The first withdrawal is for Practice Note No. 31, which relates to the interest paid on borrowed money.

In South African tax law, taxpayers are entitled to a deduction in interest paid where that interest is incurred in the production of income through a venture or a trade. In effect, lending money to conduct business and make money.

According to ENSAfrica, through the PN31, SARS generally allows the deduction of expenditure incurred in the production of income even though the receipt or accrual of the income does not constitute the carrying on of a trade.

An example of this is when a taxpayer lends money to borrow out at a higher rate or has surplus funds to invest. SARS describes the situation as follows:

“Should a person, therefore, borrow money at a certain rate of interest with the specific purpose of making a profit by lending it out at a higher rate of interest, it may well be that the person has entered into a “venture” and is thus carrying on a trade.

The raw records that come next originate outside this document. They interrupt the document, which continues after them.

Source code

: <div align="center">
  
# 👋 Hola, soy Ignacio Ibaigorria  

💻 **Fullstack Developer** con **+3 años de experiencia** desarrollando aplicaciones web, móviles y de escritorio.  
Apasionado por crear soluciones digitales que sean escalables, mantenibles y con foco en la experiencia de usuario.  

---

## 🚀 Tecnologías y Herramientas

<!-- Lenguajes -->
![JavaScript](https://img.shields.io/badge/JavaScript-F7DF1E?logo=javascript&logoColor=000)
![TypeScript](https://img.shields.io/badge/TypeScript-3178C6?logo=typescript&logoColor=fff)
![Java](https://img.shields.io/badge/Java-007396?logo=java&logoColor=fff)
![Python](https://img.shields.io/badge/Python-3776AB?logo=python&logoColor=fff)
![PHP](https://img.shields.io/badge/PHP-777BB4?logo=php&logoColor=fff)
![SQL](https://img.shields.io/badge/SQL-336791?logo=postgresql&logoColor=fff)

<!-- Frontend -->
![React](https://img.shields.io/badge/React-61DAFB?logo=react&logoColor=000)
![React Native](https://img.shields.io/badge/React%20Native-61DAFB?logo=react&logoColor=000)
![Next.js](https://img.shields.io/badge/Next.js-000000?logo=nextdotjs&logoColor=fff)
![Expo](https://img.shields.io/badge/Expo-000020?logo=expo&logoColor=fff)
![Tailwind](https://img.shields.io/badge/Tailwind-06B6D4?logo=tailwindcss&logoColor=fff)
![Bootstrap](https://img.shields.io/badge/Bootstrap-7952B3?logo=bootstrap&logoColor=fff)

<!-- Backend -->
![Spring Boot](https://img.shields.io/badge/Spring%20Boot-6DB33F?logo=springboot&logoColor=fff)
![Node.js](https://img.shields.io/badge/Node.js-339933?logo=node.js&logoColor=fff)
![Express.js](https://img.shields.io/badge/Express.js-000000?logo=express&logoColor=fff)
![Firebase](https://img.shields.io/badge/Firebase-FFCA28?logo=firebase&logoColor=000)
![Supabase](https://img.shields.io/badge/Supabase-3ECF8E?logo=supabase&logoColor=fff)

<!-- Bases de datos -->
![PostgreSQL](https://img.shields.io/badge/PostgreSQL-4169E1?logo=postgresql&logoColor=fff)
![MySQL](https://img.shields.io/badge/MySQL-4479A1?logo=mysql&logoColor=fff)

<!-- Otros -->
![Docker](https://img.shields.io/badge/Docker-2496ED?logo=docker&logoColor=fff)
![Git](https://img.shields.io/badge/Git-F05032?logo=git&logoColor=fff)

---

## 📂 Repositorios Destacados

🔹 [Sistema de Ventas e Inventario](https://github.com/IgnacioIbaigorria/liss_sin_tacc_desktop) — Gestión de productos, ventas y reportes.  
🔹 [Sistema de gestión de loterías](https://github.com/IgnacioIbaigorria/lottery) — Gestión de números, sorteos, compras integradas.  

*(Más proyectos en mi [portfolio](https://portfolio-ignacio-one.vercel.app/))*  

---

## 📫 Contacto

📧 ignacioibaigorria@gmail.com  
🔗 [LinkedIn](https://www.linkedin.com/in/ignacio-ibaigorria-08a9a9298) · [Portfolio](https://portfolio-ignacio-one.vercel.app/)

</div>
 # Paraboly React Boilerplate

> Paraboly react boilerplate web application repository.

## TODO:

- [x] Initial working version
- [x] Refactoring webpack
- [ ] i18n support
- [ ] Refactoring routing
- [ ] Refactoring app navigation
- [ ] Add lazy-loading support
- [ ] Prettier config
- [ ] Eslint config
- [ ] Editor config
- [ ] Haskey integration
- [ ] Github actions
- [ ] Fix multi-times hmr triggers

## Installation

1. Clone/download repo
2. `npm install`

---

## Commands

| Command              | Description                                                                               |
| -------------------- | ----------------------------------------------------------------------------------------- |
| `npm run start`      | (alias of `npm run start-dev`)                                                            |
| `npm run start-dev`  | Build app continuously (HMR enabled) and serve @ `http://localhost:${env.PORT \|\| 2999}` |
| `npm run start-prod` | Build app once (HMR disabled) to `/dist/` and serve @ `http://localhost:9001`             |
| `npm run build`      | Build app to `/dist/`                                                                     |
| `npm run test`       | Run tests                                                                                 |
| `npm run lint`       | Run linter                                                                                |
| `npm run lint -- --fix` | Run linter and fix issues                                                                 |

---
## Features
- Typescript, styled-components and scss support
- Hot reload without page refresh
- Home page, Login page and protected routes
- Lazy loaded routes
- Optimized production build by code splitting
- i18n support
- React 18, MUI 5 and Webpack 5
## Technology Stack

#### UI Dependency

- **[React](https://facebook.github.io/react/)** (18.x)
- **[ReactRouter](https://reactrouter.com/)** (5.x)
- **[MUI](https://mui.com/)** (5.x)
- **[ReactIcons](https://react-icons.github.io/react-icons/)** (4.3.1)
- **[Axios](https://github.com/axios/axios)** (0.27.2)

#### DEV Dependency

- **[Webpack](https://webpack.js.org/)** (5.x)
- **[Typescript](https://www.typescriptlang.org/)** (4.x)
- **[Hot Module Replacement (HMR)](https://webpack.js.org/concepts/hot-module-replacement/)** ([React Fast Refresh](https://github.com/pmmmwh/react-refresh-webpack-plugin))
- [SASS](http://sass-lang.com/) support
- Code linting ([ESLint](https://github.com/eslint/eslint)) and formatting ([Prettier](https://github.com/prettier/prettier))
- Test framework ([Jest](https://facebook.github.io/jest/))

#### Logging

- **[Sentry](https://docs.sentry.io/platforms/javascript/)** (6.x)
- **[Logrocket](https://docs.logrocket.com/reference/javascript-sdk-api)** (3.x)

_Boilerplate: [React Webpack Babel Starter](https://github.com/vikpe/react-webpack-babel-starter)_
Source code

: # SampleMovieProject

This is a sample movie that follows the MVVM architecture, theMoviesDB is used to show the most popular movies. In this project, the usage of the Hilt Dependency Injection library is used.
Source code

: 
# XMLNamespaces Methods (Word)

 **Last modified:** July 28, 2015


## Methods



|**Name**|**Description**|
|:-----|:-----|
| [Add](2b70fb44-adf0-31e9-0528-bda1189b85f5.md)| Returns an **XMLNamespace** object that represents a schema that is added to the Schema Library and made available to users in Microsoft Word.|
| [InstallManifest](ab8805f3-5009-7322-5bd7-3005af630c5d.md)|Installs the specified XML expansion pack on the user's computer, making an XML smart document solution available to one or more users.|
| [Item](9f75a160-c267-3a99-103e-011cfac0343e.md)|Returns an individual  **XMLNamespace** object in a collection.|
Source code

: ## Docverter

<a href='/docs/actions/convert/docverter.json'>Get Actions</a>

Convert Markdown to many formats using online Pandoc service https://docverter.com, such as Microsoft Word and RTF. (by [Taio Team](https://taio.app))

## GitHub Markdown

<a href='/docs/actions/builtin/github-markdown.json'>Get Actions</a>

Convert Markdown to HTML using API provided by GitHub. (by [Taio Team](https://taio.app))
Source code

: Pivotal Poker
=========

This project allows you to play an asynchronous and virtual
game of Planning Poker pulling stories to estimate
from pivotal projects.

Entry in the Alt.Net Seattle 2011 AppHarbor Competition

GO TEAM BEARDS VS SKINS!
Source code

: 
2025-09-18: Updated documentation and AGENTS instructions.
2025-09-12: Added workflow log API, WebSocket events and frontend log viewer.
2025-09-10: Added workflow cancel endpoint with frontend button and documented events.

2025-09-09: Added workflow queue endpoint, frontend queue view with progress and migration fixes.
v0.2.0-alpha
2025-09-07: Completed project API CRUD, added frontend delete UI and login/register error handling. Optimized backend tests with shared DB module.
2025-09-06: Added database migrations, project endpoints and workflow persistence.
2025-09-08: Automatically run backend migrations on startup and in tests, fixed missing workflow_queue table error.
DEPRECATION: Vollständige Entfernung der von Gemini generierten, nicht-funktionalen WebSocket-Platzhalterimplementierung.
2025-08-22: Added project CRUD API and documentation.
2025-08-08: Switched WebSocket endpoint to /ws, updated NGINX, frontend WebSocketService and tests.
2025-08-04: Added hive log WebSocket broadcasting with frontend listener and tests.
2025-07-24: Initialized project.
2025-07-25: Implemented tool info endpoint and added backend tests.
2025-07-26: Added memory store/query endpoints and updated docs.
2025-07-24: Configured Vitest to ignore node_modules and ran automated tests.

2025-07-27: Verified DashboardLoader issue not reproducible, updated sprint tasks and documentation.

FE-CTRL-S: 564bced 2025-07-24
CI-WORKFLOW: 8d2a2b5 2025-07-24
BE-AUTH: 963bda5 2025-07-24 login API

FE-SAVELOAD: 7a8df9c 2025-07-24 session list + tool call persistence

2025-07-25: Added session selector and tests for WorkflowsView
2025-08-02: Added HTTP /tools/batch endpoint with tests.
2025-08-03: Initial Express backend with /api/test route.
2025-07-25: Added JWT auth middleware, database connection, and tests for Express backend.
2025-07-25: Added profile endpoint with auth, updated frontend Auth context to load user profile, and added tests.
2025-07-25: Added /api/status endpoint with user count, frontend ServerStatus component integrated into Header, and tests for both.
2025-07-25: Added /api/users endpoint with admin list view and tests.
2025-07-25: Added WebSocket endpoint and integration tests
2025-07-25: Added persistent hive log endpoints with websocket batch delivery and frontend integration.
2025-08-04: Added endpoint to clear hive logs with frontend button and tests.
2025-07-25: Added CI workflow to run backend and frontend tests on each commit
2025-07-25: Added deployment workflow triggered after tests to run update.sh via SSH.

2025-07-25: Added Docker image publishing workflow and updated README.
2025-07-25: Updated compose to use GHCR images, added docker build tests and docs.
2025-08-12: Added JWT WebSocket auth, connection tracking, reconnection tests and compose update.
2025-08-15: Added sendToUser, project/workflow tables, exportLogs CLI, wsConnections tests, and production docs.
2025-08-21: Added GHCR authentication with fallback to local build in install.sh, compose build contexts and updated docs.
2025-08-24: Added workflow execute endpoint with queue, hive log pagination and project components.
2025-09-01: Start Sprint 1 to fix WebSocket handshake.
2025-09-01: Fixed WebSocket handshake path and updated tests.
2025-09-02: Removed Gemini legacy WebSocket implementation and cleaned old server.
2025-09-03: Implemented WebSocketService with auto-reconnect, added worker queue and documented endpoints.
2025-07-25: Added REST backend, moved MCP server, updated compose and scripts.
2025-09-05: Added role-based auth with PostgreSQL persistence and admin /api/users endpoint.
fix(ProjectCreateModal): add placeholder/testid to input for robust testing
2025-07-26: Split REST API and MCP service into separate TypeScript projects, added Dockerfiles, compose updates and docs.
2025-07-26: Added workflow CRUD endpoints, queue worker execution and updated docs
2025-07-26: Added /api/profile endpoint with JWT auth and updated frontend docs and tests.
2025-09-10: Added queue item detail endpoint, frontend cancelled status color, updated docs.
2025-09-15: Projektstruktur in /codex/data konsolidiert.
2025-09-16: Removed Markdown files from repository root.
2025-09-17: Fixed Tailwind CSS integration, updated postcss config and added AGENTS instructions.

In other words, interest paid on funds borrowed for purposes of lending them out at a higher rate of interest will, in terms of section 11(a) of the Act, constitute an admissible deduction from the interest so received by virtue of the fact that this activity constitutes a profit-making venture.”

However, SARS has noted an increasing trend of this provision being abused to obtain and maximise this deduction without the ‘profit-making’ part being reflected in the taxpayer’s gross income.

“There has been increasing abuse of the concession provided for in PN31 where taxpayers have relied on the PN as a means to structure transactions or undertake transactions in order to obtain a deduction of interest or expenditure incurred, which would not otherwise have been allowed as a deduction under the Income Tax Act 58 of 1962,” it said.

“As tax legislation has developed over the years, resulting in the reclassification of certain income streams to interest, this has further allowed taxpayers the deduction under the PN against the reclassified income.”

SARS said that it has noticed increased abuse, where transactions are structured to maximise the deduction of interest or other expenditure incurred using PN31 whilst there is no corresponding inclusion in gross income for the recipient. This is achieved where the transactions are concluded with either exempt or non-resident taxpayers, it said.

The intended withdrawal will apply for years of assessment commencing on or after 1 March 2023.

If implemented, the withdrawal may impact taxpayers who rely, inter alia, on the provisions of PN31 when claiming interest deductions, ENSAfrica said.

The second change from SARS is the withdrawal is Practice Note 37 of 1995, which relates to the deduction of fees paid to accountants, bookkeepers and tax consultants for the completion of income tax returns.

Under this provision, any taxpayers whose income consists solely of remuneration and/or interest and dividends will be entitled to a tax deduction in respect of fees paid to accountants, bookkeepers, tax consultants and other professional persons or institutions for the completion of their tax returns.

However, because of changes to technology and the way the tax industry works, this note is no longer necessary, the taxman said.

According to SARS, when this note was introduced, it created the term “registered tax practitioner”.

“The effect of this introduction means that only persons that are ‘registered tax practitioners’ as defined, may provide tax advice or assist in completing a tax return for a fee,” it said.

Therefore, PN37, in its current form, does not incorporate the requirements of the Tax Administration Act, it said.

“The modernisation of the e-filing system has also simplified the process of submitting tax returns, and assistance is provided to taxpayers in person or electronically by SARS in this regard,” the revenue service said.

As with PN31, the withdrawal of PN37 is expected to take place from March 2023. SARS has invited comment on the withdrawal through to 15 December 2022.